Brief: Your copy should hold every record exactly and no images.

Records from a dataset:
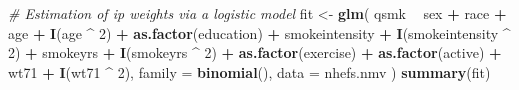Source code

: \documentclass[10pt,]{book}
\newenvironment{Shaded}{\begin{snugshade}}{\end{snugshade}}
\newcommand{\CommentTok}[1]{\textcolor[rgb]{0.56,0.35,0.01}{\textit{#1}}}
\newcommand{\DataTypeTok}[1]{\textcolor[rgb]{0.13,0.29,0.53}{#1}}
\newcommand{\DecValTok}[1]{\textcolor[rgb]{0.00,0.00,0.81}{#1}}
\newcommand{\KeywordTok}[1]{\textcolor[rgb]{0.13,0.29,0.53}{\textbf{#1}}}
\newcommand{\NormalTok}[1]{#1}
\newcommand{\OperatorTok}[1]{\textcolor[rgb]{0.81,0.36,0.00}{\textbf{#1}}}
\newcommand{\StringTok}[1]{\textcolor[rgb]{0.31,0.60,0.02}{#1}}
\begin{document}
\begin{Shaded}
\begin{Highlighting}[]
\CommentTok{# Estimation of ip weights via a logistic model}
\NormalTok{fit <-}\StringTok{ }\KeywordTok{glm}\NormalTok{(}
\NormalTok{  qsmk }\OperatorTok{~}\StringTok{ }\NormalTok{sex }\OperatorTok{+}\StringTok{ }\NormalTok{race }\OperatorTok{+}\StringTok{ }\NormalTok{age }\OperatorTok{+}\StringTok{ }\KeywordTok{I}\NormalTok{(age }\OperatorTok{^}\StringTok{ }\DecValTok{2}\NormalTok{) }\OperatorTok{+}
\StringTok{    }\KeywordTok{as.factor}\NormalTok{(education) }\OperatorTok{+}\StringTok{ }\NormalTok{smokeintensity }\OperatorTok{+}
\StringTok{    }\KeywordTok{I}\NormalTok{(smokeintensity }\OperatorTok{^}\StringTok{ }\DecValTok{2}\NormalTok{) }\OperatorTok{+}\StringTok{ }\NormalTok{smokeyrs }\OperatorTok{+}\StringTok{ }\KeywordTok{I}\NormalTok{(smokeyrs }\OperatorTok{^}\StringTok{ }\DecValTok{2}\NormalTok{) }\OperatorTok{+}
\StringTok{    }\KeywordTok{as.factor}\NormalTok{(exercise) }\OperatorTok{+}\StringTok{ }\KeywordTok{as.factor}\NormalTok{(active) }\OperatorTok{+}\StringTok{ }\NormalTok{wt71 }\OperatorTok{+}\StringTok{ }\KeywordTok{I}\NormalTok{(wt71 }\OperatorTok{^}\StringTok{ }\DecValTok{2}\NormalTok{),}
  \DataTypeTok{family =} \KeywordTok{binomial}\NormalTok{(),}
  \DataTypeTok{data =}\NormalTok{ nhefs.nmv}
\NormalTok{)}
\KeywordTok{summary}\NormalTok{(fit)}
\end{Highlighting}
\end{Shaded}
\end{document}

Finished task:
Source code

: \documentclass[10pt,]{book}
\newenvironment{Shaded}{\begin{snugshade}}{\end{snugshade}}
\newcommand{\CommentTok}[1]{\textcolor[rgb]{0.56,0.35,0.01}{\textit{#1}}}
\newcommand{\DataTypeTok}[1]{\textcolor[rgb]{0.13,0.29,0.53}{#1}}
\newcommand{\DecValTok}[1]{\textcolor[rgb]{0.00,0.00,0.81}{#1}}
\newcommand{\KeywordTok}[1]{\textcolor[rgb]{0.13,0.29,0.53}{\textbf{#1}}}
\newcommand{\NormalTok}[1]{#1}
\newcommand{\OperatorTok}[1]{\textcolor[rgb]{0.81,0.36,0.00}{\textbf{#1}}}
\newcommand{\StringTok}[1]{\textcolor[rgb]{0.31,0.60,0.02}{#1}}
\begin{document}
\begin{Shaded}
\begin{Highlighting}[]
\CommentTok{# Estimation of ip weights via a logistic model}
\NormalTok{fit <-}\StringTok{ }\KeywordTok{glm}\NormalTok{(}
\NormalTok{  qsmk }\OperatorTok{~}\StringTok{ }\NormalTok{sex }\OperatorTok{+}\StringTok{ }\NormalTok{race }\OperatorTok{+}\StringTok{ }\NormalTok{age }\OperatorTok{+}\StringTok{ }\KeywordTok{I}\NormalTok{(age }\OperatorTok{^}\StringTok{ }\DecValTok{2}\NormalTok{) }\OperatorTok{+}
\StringTok{    }\KeywordTok{as.factor}\NormalTok{(education) }\OperatorTok{+}\StringTok{ }\NormalTok{smokeintensity }\OperatorTok{+}
\StringTok{    }\KeywordTok{I}\NormalTok{(smokeintensity }\OperatorTok{^}\StringTok{ }\DecValTok{2}\NormalTok{) }\OperatorTok{+}\StringTok{ }\NormalTok{smokeyrs }\OperatorTok{+}\StringTok{ }\KeywordTok{I}\NormalTok{(smokeyrs }\OperatorTok{^}\StringTok{ }\DecValTok{2}\NormalTok{) }\OperatorTok{+}
\StringTok{    }\KeywordTok{as.factor}\NormalTok{(exercise) }\OperatorTok{+}\StringTok{ }\KeywordTok{as.factor}\NormalTok{(active) }\OperatorTok{+}\StringTok{ }\NormalTok{wt71 }\OperatorTok{+}\StringTok{ }\KeywordTok{I}\NormalTok{(wt71 }\OperatorTok{^}\StringTok{ }\DecValTok{2}\NormalTok{),}
  \DataTypeTok{family =} \KeywordTok{binomial}\NormalTok{(),}
  \DataTypeTok{data =}\NormalTok{ nhefs.nmv}
\NormalTok{)}
\KeywordTok{summary}\NormalTok{(fit)}
\end{Highlighting}
\end{Shaded}
\end{document}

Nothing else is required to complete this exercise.